Just that, 250-300 running processes in top shown for a second. 250-300 
is the number of postgres worker processes used, but normally only 1-3 
of them are running according to top. At times of load FreeBSD (?) 
schedules all of them to run. This doesn't really put the machine on its 
knees, it just impacts load avg.




Re: Gigantic load average spikes

From
David Rowley
Date:
On Mon, 1 Apr 2019 at 18:08, rihad <rihad@mail.ru> wrote:
>
> > What exactly do you mean by "running processes"? I don't think I've ever
> > seen a Unix with only 1 to 3 running processes in total, so you are
> > probably referring to processes in a certain state. Runnable (R)?
> > Uninterruptible sleep (D)? Both? Something else?
>
> Just that, 250-300 running processes in top shown for a second. 250-300
> is the number of postgres worker processes used, but normally only 1-3
> of them are running according to top. At times of load FreeBSD (?)
> schedules all of them to run.

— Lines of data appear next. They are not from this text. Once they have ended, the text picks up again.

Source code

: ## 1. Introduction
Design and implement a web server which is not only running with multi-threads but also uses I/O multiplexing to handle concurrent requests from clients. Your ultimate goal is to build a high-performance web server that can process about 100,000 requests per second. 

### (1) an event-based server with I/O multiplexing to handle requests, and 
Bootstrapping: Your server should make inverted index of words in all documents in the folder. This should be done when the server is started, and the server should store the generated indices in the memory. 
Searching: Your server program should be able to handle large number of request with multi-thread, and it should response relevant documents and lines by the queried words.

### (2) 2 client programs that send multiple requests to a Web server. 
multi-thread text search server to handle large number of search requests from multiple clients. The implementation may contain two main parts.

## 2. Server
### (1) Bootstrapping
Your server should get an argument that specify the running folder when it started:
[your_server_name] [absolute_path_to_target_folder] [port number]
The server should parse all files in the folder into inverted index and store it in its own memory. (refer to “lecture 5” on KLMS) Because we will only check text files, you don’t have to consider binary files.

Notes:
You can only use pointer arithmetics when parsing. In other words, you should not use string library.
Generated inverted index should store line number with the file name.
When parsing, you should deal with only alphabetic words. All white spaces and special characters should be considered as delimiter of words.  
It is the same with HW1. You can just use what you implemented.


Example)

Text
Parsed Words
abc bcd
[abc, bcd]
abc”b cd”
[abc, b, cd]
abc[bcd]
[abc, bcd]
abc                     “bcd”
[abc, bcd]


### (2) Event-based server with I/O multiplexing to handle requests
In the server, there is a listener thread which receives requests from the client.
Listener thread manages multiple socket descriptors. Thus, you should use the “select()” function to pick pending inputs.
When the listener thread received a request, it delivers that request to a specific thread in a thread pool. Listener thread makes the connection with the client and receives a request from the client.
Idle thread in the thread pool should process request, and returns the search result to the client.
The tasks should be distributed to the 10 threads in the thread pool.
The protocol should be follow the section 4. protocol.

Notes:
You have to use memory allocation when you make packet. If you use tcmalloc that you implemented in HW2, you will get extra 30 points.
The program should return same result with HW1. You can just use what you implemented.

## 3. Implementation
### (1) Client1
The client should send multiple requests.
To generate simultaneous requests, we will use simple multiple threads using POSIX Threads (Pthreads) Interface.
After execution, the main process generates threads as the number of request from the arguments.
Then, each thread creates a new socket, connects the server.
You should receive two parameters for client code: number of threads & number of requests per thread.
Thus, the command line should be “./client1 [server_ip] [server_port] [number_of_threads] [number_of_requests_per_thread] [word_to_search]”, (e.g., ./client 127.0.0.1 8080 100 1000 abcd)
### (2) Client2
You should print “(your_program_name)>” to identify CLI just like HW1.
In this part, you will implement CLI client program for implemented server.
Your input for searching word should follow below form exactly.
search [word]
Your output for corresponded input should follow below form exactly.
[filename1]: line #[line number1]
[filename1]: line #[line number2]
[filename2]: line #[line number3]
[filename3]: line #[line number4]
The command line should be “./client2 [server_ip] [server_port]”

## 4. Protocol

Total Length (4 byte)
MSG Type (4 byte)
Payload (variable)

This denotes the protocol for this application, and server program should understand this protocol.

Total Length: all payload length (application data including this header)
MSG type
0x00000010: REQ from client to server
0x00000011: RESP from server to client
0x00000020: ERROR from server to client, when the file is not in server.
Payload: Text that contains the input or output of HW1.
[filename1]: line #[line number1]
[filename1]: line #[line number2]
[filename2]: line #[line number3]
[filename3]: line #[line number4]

This doesn't really put the machine on its
> knees, it just impacts load avg.

Perhaps a bunch of processes waiting on the access exclusive lock on
the materialized view being released?

log_lock_waits might help you if the MV takes more than a second to
refresh, otherwise, you might need to have a look at ungranted locks
in pg_locks and see if the number of locks spikes during the refresh.

-- 
 David Rowley                   http://www.2ndQuadrant.com/
 PostgreSQL Development, 24x7 Support, Training & Services



Re: Gigantic load average spikes

From
Adrian Klaver
Date:
On 3/31/19 10:08 PM, rihad wrote:
>> What exactly do you mean by "running processes"? I don't think I've ever
>> seen a Unix with only 1 to 3 running processes in total, so you are
>> probably referring to processes in a certain state. Runnable (R)?
>> Uninterruptible sleep (D)? Both? Something else?
> 
> Just that, 250-300 running processes in top shown for a second. 250-300 
> is the number of postgres worker processes used, but normally only 1-3 
> of them are running according to top. At times of load FreeBSD (?) 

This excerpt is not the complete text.